Model Based CpG Islands
Last updated on July 9, 2020.
Lists of CpG islands
Below are lists of model-based CpG islands for a number of different species
created using the method described in Wu et al. (2010) Biostatistics.
All lists are generated using 0.99 as posterior probability threshold
except for D. melanogaster (fruit fly), which used 0.975.
All files are tab delimited text.
- H. sapiens (human) hg38 [islands]
- H. sapiens (human) hg19 [islands]
- H. sapiens (human) hg18 [islands]
- M. musculus (mouse) mm10 [islands]
- M. musculus (mouse) mm9 [islands]
- M. musculus (mouse) mm8 [islands]
- R. norvegicus (rat) rn4 [islands]
- P. troglodytes (chimpanzee) panTro2 [islands]
- R. macaque (monkey) rheMac2 [islands]
- P. abelii (Orangutan) ponAbe2 [islands]
- B. taurus (cow) bosTau4 [islands]
- C. familiaris (dog) canFam2 [islands]
- E. caballus (horse) equCab2 [islands]
- G. gallus (chicken) galGal3 [ islands]
- D. rerio (zebrafish) danRer6 [ islands]
- A. mellifera (bee) BeeBase assembly4 [islands]
- D. melanogaster (fruit fly) dm3 [islands]
- C. elegans (worm) ce2 [islands]
- A. thaliana (Arabidopsis) [islands]
Model based CpG islands are now at UCSC genome browser as custom tracks
(link).
R software package
makeCGI is an R software package to obtain CGI from a genome.
It fits two HMMs on GC content and observed to expected CpG ratio iteratively and obtain posterior probabilities
for genomic regions being CpG islands. The CpG islands are then defined by thresholding the posterior probabilities.
Download
The software package can be downloaded from here.
It depends on BSgenome and Biostrings BioConductor packages.
The input DNA sequence can be either a BSgenome package or text file in fa format.
Use the software
Follow below steps to use the package:
- Load in the library:
library(makeCGI)
- Set up default parameters:
.CGIoptions=CGIoptions()
- Start running:
makeCGI(.CGIoptions)
Three folders "counts" "rawdata" and "result" will be created under the
current working directories to save intermediate result files. The final results
will be write to a text file in the current directory as "CGI-[species name].txt",
e.g., for the above examples, "CGI-Hsapiens.txt".

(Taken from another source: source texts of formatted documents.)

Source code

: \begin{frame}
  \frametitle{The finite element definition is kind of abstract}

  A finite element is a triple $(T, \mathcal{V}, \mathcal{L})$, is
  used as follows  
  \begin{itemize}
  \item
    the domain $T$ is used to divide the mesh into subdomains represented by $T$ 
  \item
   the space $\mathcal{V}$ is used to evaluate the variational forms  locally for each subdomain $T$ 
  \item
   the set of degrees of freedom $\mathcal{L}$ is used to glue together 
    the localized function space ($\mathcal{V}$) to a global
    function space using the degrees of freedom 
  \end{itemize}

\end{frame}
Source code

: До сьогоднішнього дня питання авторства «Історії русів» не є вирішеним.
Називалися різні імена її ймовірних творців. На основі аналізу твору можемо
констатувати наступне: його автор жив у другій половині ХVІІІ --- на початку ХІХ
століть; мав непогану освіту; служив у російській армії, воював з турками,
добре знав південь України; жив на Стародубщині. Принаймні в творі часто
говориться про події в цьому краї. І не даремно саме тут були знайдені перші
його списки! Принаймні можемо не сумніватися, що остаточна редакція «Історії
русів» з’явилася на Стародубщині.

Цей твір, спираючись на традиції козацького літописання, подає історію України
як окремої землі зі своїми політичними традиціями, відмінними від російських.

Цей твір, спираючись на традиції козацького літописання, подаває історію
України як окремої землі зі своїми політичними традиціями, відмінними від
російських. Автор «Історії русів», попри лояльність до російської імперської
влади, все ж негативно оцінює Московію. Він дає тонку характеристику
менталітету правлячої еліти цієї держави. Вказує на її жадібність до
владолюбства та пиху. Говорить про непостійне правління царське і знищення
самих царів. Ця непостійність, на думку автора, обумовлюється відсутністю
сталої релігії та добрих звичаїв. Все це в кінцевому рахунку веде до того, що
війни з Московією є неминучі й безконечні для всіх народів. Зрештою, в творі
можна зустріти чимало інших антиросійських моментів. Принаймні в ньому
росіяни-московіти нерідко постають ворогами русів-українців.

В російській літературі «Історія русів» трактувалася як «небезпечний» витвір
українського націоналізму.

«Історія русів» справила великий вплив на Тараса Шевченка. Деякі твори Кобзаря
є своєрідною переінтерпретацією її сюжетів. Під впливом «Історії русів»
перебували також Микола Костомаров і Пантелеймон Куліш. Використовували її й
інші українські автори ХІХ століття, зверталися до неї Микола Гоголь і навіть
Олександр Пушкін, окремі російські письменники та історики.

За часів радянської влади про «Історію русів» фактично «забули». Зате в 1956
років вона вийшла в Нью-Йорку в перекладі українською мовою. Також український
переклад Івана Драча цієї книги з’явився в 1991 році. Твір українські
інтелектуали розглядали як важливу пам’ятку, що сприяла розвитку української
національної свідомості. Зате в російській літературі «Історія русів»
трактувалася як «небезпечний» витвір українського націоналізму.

This program could require a lot of memory, depending on
the size of the genome being analyzed. The computational time
could be substantial.
References
- Wu H, Caffo B, Jaffe HA, Feinberg AP, Irizarry RA (2010)
Redefining CpG Islands Using a Hierarchical Hidden Markov Model. Biostatistics 11(3): 499-514.
- Irizarry RA, Wu H, Feinberg AP (2009)
A Species-Generalized Probabilistic Model-Based Definition of CpG Islands.
Mammalian Genome Volume 20, Numbers 9-10, 674-680.